### What the task asks:
For each line of the data that includes the word "centering", copy the line.

::: Supplied material :::

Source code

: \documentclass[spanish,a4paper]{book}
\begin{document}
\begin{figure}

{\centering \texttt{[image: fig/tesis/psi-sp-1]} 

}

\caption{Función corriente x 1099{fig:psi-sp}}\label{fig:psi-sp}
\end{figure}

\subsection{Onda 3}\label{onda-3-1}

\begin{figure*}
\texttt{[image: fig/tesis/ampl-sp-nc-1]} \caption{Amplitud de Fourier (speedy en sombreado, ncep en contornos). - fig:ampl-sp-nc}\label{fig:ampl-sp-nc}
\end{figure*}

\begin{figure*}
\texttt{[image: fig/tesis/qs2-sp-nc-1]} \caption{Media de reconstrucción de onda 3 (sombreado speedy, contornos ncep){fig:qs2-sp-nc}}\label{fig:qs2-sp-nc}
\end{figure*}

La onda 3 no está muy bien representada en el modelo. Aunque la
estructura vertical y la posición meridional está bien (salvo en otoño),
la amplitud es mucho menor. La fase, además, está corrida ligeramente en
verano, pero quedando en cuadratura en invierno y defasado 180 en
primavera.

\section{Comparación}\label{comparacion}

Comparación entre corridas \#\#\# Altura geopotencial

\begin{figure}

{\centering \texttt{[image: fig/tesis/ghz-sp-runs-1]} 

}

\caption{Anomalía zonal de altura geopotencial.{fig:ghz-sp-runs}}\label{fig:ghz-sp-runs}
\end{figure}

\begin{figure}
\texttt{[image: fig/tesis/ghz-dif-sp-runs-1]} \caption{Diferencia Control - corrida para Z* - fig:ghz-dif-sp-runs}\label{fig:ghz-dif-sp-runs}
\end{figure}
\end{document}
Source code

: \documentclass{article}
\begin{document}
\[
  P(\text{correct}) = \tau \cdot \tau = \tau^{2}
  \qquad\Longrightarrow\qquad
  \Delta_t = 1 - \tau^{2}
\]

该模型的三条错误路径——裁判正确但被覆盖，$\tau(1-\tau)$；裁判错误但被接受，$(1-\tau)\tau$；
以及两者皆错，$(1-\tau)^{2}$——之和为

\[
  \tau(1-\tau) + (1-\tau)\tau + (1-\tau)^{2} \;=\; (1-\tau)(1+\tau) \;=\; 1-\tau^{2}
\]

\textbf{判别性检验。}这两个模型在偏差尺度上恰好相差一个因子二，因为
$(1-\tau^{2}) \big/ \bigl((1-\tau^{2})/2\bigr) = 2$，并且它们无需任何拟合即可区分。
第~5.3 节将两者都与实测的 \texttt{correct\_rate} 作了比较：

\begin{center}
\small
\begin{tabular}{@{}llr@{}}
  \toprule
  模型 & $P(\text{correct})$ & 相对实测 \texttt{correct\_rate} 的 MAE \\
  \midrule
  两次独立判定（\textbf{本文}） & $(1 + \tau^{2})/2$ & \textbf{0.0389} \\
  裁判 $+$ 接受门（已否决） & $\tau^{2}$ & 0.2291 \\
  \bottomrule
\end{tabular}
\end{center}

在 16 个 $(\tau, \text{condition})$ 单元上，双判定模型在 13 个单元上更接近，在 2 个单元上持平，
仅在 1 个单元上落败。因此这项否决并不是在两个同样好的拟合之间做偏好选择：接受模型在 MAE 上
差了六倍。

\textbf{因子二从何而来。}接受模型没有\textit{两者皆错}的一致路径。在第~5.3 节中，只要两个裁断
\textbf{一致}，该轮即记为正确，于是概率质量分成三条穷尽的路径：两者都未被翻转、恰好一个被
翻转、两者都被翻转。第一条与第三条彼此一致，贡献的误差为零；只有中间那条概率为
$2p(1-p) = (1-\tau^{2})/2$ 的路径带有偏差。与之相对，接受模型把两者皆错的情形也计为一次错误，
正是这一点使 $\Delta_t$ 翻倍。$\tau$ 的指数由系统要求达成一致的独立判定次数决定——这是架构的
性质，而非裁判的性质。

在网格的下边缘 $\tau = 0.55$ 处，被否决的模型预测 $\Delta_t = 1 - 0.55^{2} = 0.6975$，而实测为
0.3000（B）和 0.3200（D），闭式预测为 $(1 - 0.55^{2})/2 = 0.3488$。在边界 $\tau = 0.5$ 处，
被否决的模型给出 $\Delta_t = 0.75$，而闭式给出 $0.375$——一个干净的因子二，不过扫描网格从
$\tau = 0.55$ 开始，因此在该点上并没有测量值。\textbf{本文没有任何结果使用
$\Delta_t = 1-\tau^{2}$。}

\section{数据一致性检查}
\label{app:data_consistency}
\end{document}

:::

### Answer below:
{\centering \texttt{[image: fig/tesis/psi-sp-1]} 
{\centering \texttt{[image: fig/tesis/ghz-sp-runs-1]} 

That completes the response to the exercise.